In some cases, it was easy to find her—in Bath, for example, where a cottage industry in Austen Walking Tours is thriving.  Other places were more challenging.  I was intrigued by the possibility that Jane had actually visited the town of Bakewell in Derbyshire, three miles from the ducal seat of Chatsworth—a town she actually mentions in Pride and Prejudice, although tradition insists she was never there.  She might have gone to Bakewell, possibly, while spending six weeks with her cousin Edmund Cooper in his tiny village of Hamstall-Ridware, Staffordshire.  Having seen the easy places—Portsmouth and Southampton, Chawton and Bath, Hans Crescent in London—I threw myself behind the right-handed wheel of a rented car and took to the carriageways, as highways are called in England.  They terrified me.  I consistently made the mistake of hugging the right lane of multi-lane roads, thinking it would be the “slow” lane—except, of course, in a reverse-world it was the fast lane, and I was the object of frustration and ridicule.

Hamstall Ridware proved depressingly obscure, lost in a maze of hedgerows and competing wooden signposts that helpfully directed me to Ridware, Little Hamstall, Upper Hamstall, Ridware-on-Trent, but never Jane’s particular village.  I finally found Edward Cooper’s living and traced his family’s fate on the memorials carved in his church’s walls.  Then I got a thankful drink at the village pub.  (See Jane and the Stillroom Maid for further details.)

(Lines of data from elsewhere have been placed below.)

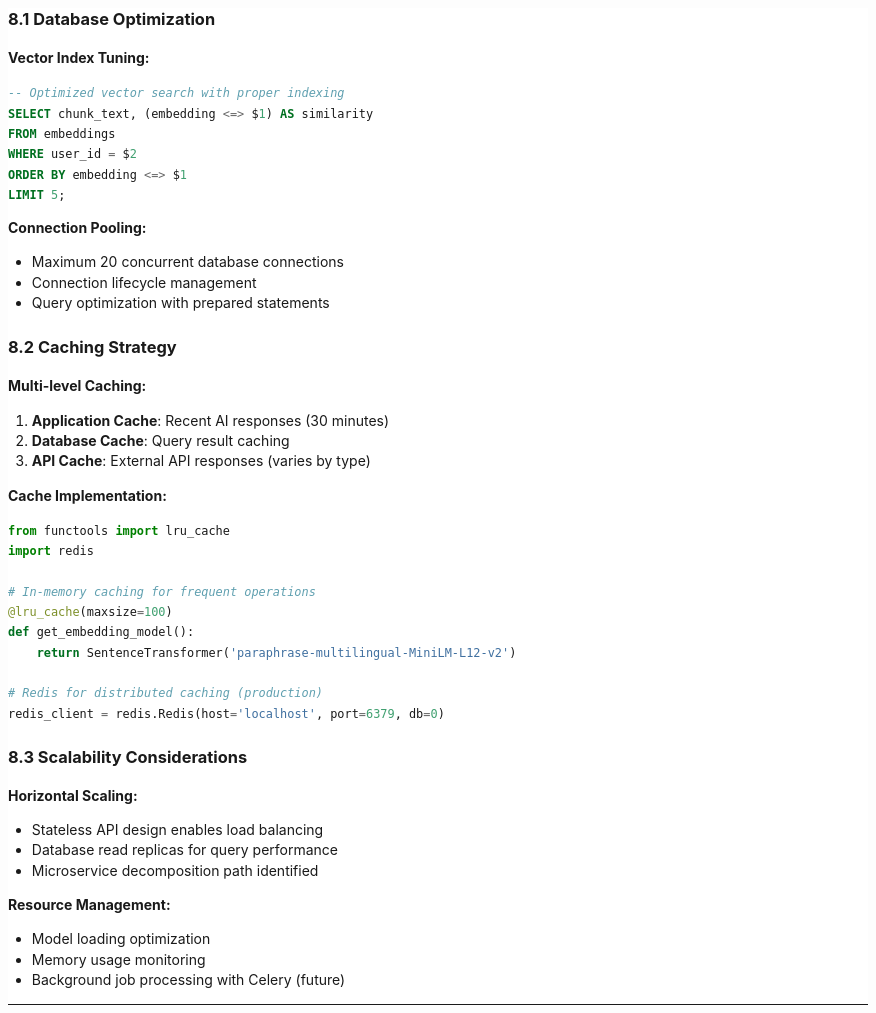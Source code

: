 ### 8.1 Database Optimization

**Vector Index Tuning:**

```sql
-- Optimized vector search with proper indexing
SELECT chunk_text, (embedding <=> $1) AS similarity
FROM embeddings
WHERE user_id = $2
ORDER BY embedding <=> $1
LIMIT 5;
```

**Connection Pooling:**

- Maximum 20 concurrent database connections
- Connection lifecycle management
- Query optimization with prepared statements

### 8.2 Caching Strategy

**Multi-level Caching:**

1. **Application Cache**: Recent AI responses (30 minutes)
2. **Database Cache**: Query result caching
3. **API Cache**: External API responses (varies by type)

**Cache Implementation:**

```python
from functools import lru_cache
import redis

# In-memory caching for frequent operations
@lru_cache(maxsize=100)
def get_embedding_model():
    return SentenceTransformer('paraphrase-multilingual-MiniLM-L12-v2')

# Redis for distributed caching (production)
redis_client = redis.Redis(host='localhost', port=6379, db=0)
```

### 8.3 Scalability Considerations

**Horizontal Scaling:**

- Stateless API design enables load balancing
- Database read replicas for query performance
- Microservice decomposition path identified

**Resource Management:**

- Model loading optimization
- Memory usage monitoring
- Background job processing with Celery (future)

---
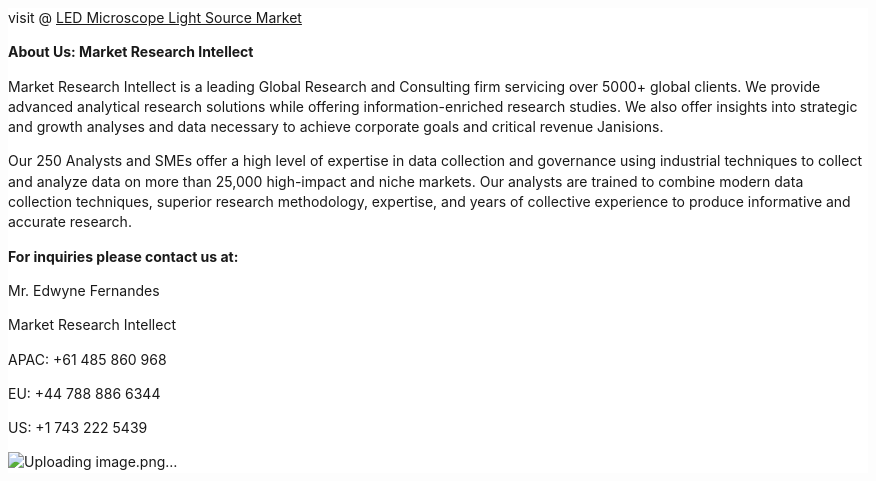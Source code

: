 visit&nbsp;@</strong>&nbsp;</span><span class="font-[700]"><a href="https://www.marketresearchintellect.com/product/led-microscope-light-source-market/?utm_source=Linkedin&utm_medium=815" target="_blank" data-tracking-control-name="article-ssr-frontend-pulse_little-text-block" data-tracking-will-navigate="" data-test-link="">LED Microscope Light Source Market</a></span></p><p><strong><span class="font-[700]">About Us: Market Research Intellect</span></strong></p><p><span class="">Market Research Intellect is a leading Global Research and Consulting firm servicing over 5000+ global clients. We provide advanced analytical research solutions while offering information-enriched research studies.&nbsp;</span>We also offer insights into strategic and growth analyses and data necessary to achieve corporate goals and critical revenue Janisions.</p><p><span class="">Our 250 Analysts and SMEs offer a high level of expertise in data collection and governance using industrial techniques to collect and analyze data on more than 25,000 high-impact and niche markets. Our analysts are trained to combine modern data collection techniques, superior research methodology, expertise, and years of collective experience to produce informative and accurate research.</span></p><p><strong>For inquiries please contact us at:</strong></p><p>Mr. Edwyne Fernandes</p><p>Market Research Intellect</p><p>APAC: +61 485 860 968</p><p>EU: +44 788 886 6344</p><p>US: +1 743 222 5439</p>
![Uploading image.png…]()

Godmersham Park, Kent, EnglandOne trip I have never forgot, however, was my golden afternoon in the world of Edward Austen Knight, Jane’s second eldest and most fortunate brother.  Edward lived, as all Janeites know, at Godmersham Park in Kent, about eight miles from Canterbury.  Having taken a train from London to the walled cathedral city itself, I boarded a local bus and was deposited not long after on a deserted country road surrounded on all sides by open fields.  This is sheep-grazing country, hilly and green, dotted with mature trees in occasional clumps; very like the vistas of Rosings in productions of Pride and Prejudice.  I had been dropped quite near the sweep—or driveway—that led into Godmersham Park.  It was, at the time, a corporate headquarters; but I was free to wander about the grounds, because Godmersham sits squarely on a hiking path—which in England, is sacrosanct.  Foot travellers are regarded in the sceptered isle rather as Snooki and The Situation are regarded here.  Moreover, the ancient Pilgrim’s Way to Canterbury comes down through the hills across Edward Austen Knight’s property, takes a detour to the old Norman church in which he and his wife Elizabeth lie, then turns and heads on to the cathedral.

Stour River near Godmersham Park, Kent, EnglandIt was a perfect July day.  Which means, in England, that it wasn’t raining.  Sheep were scattered like clouds across the hillsides.  The Stour River, which meanders through various counties, is at Godmersham little more than a creek, with a stone bridge arching over it.  The classical temple in which Jane and Elizabeth used to sit, still exists.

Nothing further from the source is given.